I’d like to die in my sleep.

death-bed_fullsizeI’d like to die in my sleep. I’d like to be in my eighties or even my nineties. I’d like to have roast beef with potatoes and gravy for dinner that night. Maybe even a glass of my favorite beer or a Scotch before bed. I’d like to be able to do my nightly prayers and go sleep soundly thinking of my savior. I’d like to peacefully fall asleep and await the resurrection of my flesh. This seems like a good way to die. Others have different ideas on how they’d like to die. Maybe you’re an avid motorcyclist and would like to be on the road in your last moments on earth. Maybe you’d like to die with your family around to comfort you. Or have your pastor there to recite with you the Creed, the Lord’s Prayer and comfort you with the Gospel of Jesus Christ. Though most of us have really good lives on earth – and compared to others I know I have it easy – when God calls us home to be with Him our sinful flesh still fights to have it our way.

Currently there is much debate going on over assisted suicide with the case of Brittany Maynard.

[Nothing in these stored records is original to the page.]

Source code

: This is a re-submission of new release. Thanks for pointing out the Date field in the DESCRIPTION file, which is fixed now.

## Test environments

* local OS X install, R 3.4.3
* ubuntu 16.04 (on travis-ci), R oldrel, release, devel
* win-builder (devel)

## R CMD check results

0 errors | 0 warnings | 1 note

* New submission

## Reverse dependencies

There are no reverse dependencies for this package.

I won’t attempt to address that specifically since a much better response was given by Maggie Karner  in The Federalist and  also on Issues Etc. Throughout our lives there are moments when we all succumb to the world, sin and the devil. Whether it’s the sin of pride and selfishness (in thinking we can be God by controlling inevitable death) or the sinful brokenness of our mind and body (while dealing with mental illness which can cause suicide), both are derived from the brokenness of our bodies inherited by Adam and Eve.

Control over the Uncontrollable.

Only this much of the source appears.